Living Models, a Paris–Berkeley
startup, has raised $7 million in seed funding as it emerges from stealth to
develop foundation models for biology trained on DNA, RNA, and multi-omics data
aimed at improving understanding of biological systems.
To support the next
stage of development, the company has also secured access to a computing
cluster of 120 NVIDIA B200 GPUs, which it plans to use to train its next
generation of biological AI models.
The company develops large-scale
transformer models trained on genomic, transcriptomic, and other biological
datasets to analyse patterns within living organisms. Operating in Paris and Berkeley, Living Models brings together researchers in artificial
intelligence and plant science to apply machine learning to biological research
and agricultural innovation.
While artificial intelligence has
already transformed sectors such as finance, software development, and content
creation, its application in areas such as agriculture and food production
remains at an earlier stage.
Living Models is focusing on this area
by applying AI techniques to biological data, particularly in plant science,
where improving crop resilience and productivity is becoming increasingly
important as climate pressures affect global agriculture.
As part of its launch, the company
introduced BOTANIC, a family of transformer models designed for plant biology.
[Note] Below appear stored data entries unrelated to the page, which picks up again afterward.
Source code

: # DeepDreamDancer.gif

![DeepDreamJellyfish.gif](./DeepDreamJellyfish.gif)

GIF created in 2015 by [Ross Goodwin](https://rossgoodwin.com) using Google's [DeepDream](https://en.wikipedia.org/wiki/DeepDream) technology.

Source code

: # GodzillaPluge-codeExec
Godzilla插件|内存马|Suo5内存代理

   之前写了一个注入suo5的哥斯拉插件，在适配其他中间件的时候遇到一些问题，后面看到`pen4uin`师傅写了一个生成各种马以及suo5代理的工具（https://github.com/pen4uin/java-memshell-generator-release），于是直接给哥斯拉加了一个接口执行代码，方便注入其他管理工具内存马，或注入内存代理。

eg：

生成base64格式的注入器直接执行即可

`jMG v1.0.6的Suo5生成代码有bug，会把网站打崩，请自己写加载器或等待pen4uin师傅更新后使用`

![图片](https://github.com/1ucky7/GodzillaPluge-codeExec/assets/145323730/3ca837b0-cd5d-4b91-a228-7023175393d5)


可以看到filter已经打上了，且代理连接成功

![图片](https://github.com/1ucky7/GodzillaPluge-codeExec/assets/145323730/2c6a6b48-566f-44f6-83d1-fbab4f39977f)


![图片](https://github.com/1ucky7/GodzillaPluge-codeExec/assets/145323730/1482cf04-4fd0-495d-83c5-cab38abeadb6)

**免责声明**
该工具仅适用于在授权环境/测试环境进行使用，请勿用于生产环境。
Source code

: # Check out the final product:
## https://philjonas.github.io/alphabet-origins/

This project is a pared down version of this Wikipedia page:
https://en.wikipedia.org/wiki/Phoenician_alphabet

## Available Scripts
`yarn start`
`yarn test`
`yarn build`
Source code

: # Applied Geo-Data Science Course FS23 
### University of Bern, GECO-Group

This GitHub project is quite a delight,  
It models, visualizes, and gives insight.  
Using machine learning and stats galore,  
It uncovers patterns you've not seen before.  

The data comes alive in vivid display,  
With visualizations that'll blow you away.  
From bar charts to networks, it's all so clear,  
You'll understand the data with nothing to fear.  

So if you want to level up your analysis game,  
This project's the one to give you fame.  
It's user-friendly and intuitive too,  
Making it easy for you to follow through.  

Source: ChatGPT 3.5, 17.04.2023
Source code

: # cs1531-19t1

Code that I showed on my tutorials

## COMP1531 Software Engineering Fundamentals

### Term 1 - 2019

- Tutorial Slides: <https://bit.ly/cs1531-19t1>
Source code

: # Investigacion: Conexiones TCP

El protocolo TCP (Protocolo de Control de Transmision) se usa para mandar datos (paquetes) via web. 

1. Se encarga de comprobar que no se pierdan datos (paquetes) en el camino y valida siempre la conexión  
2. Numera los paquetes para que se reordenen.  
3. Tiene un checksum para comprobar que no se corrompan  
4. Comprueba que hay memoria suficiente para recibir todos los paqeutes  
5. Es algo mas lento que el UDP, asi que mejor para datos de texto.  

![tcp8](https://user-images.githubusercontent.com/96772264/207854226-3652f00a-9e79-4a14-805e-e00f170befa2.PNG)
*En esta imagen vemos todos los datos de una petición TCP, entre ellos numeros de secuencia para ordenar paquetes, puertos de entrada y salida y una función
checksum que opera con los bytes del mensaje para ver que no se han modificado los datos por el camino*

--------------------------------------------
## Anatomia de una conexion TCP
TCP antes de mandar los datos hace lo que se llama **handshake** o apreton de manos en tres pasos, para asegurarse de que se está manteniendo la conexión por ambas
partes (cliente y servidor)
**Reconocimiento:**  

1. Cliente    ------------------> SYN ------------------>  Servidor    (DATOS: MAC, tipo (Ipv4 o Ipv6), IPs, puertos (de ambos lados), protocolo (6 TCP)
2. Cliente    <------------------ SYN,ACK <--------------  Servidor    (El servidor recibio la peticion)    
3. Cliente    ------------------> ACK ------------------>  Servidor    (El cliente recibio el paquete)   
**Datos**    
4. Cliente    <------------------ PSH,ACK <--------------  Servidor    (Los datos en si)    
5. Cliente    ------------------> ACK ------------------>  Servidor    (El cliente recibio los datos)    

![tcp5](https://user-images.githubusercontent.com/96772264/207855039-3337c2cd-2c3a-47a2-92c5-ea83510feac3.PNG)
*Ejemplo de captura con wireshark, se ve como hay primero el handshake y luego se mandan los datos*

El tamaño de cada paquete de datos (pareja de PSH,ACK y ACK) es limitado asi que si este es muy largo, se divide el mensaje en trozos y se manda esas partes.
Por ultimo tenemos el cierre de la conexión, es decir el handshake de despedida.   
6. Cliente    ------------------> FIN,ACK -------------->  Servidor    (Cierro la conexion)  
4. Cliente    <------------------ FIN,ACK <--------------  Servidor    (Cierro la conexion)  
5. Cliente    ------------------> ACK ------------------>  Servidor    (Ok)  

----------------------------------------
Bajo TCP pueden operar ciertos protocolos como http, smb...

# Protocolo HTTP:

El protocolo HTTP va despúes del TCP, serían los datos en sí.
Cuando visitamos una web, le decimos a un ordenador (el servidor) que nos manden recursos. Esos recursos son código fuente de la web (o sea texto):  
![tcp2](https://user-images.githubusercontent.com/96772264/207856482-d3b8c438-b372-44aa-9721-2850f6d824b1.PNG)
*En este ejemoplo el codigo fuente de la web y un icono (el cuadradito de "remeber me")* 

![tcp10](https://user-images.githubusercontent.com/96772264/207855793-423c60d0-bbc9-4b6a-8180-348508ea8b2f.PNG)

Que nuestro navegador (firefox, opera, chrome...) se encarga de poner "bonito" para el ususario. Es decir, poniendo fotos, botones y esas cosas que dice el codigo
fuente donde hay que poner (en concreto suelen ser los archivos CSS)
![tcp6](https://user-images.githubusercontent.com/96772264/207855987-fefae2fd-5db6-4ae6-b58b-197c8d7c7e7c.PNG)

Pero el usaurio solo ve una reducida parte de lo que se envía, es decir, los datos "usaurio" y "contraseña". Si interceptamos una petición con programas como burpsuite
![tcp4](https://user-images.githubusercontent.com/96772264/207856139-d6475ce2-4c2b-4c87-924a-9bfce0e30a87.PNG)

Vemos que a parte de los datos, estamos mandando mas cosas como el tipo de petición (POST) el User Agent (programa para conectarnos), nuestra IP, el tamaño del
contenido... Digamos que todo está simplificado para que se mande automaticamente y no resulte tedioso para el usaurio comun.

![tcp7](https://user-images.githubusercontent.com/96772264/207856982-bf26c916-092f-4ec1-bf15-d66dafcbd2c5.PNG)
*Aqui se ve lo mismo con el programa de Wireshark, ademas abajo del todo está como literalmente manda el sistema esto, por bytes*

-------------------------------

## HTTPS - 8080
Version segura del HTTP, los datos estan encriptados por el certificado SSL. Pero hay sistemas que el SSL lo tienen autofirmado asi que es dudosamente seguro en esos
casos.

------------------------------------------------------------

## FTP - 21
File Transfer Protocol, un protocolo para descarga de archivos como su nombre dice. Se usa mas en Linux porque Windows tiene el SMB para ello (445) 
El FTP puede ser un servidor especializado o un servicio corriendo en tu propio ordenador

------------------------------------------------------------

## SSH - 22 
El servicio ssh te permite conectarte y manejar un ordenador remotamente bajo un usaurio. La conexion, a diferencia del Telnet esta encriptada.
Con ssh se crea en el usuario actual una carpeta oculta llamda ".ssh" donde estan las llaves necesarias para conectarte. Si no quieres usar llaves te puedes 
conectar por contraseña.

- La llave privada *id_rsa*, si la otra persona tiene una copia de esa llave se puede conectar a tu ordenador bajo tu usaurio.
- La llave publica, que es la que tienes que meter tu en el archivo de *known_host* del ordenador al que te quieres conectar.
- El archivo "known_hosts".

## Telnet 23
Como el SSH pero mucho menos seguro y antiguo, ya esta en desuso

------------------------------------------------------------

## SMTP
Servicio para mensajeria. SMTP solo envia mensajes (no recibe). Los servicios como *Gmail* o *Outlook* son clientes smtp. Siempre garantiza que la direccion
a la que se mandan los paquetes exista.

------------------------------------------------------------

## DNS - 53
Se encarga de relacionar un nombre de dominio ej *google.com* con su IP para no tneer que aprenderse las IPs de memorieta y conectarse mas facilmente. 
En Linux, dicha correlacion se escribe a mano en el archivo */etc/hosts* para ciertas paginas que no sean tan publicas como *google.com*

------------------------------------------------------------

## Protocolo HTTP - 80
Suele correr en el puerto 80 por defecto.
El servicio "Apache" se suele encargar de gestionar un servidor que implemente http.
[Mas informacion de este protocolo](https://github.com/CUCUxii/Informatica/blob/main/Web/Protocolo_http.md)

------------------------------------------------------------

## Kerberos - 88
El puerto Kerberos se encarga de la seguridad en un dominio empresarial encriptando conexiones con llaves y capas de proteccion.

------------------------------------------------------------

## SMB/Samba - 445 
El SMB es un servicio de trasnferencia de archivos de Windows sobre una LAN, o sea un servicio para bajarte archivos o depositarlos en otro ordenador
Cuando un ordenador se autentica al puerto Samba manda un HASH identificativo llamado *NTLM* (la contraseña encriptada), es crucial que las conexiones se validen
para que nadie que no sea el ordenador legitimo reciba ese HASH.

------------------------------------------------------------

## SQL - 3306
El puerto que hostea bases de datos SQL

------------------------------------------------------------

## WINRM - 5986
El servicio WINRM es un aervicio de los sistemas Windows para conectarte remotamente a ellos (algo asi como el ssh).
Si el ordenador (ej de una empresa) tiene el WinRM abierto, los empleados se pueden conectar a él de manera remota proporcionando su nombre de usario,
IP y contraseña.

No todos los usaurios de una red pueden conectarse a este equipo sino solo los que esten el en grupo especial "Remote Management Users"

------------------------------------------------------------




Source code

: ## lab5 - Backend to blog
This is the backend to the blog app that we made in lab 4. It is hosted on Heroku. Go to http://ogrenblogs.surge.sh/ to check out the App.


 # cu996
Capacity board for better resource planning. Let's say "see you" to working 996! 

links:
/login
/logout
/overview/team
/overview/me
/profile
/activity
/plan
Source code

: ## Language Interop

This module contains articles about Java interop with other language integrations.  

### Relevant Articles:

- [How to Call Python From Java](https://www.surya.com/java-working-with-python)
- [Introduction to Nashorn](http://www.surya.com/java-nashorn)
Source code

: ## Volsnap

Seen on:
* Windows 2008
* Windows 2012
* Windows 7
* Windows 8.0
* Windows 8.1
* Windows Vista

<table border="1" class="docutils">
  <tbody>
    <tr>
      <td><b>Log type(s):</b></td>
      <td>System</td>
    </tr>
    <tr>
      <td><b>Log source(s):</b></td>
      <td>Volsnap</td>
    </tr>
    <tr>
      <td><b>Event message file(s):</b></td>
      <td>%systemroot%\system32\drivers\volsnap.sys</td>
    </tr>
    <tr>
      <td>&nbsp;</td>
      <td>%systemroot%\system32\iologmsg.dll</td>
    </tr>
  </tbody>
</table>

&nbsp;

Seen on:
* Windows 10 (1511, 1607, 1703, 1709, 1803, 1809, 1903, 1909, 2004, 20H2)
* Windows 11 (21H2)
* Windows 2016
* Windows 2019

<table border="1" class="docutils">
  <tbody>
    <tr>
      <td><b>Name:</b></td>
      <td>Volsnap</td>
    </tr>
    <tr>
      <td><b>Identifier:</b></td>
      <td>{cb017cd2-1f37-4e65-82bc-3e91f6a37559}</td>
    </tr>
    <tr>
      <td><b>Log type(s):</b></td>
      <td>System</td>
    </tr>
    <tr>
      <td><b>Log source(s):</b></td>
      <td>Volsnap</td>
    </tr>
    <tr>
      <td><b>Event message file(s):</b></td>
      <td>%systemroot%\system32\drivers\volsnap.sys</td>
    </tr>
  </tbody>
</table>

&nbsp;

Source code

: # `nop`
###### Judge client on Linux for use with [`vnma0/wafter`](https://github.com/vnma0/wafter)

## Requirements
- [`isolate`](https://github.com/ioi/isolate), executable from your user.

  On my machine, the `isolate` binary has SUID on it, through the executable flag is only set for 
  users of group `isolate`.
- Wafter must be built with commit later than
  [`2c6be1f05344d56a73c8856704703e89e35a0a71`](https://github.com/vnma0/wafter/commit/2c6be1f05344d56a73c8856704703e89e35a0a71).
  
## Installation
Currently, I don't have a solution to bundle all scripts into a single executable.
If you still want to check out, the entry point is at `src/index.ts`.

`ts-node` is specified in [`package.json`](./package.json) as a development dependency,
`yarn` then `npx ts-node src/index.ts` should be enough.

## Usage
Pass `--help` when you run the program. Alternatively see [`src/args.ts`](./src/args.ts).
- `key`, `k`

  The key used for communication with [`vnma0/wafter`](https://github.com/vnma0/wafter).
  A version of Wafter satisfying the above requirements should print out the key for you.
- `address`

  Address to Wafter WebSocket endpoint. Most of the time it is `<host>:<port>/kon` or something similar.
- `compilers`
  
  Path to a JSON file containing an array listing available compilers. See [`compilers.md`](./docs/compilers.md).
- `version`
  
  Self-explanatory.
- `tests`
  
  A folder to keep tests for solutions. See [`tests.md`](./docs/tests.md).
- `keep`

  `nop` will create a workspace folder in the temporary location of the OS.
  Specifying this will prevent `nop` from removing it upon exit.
The models are trained on genomic sequences from multiple plant species and analyse genomic and other biological data to identify genetic markers associated
with traits such as climate resilience and disease resistance.
By predicting
which genetic variants are worth testing, the technology aims to help seed and
agricultural companies accelerate the development of new crop varieties.
OpenAI trains on Reddit and Wikipedia
to understand human language. We train on DNA, RNA, and gene expression to
understand the language of life itself,
said Cyril Véran, CEO and co-founder
of Living Models.
Traditional crop breeding cycles can
take many years, partly due to the time required to identify promising genetic
traits. By analysing genomic data computationally, Living Models aims to
shorten the early stages of this process by helping researchers focus on the
most relevant genetic variants before conducting field validation.
In
the longer term, Living Models plans to expand its work on foundation models
for biological systems beyond plants. The company began with plant biology due
to the availability of large genomic datasets, faster validation cycles
compared with other life-science fields, and the growing need for technologies
that support climate-resilient agriculture.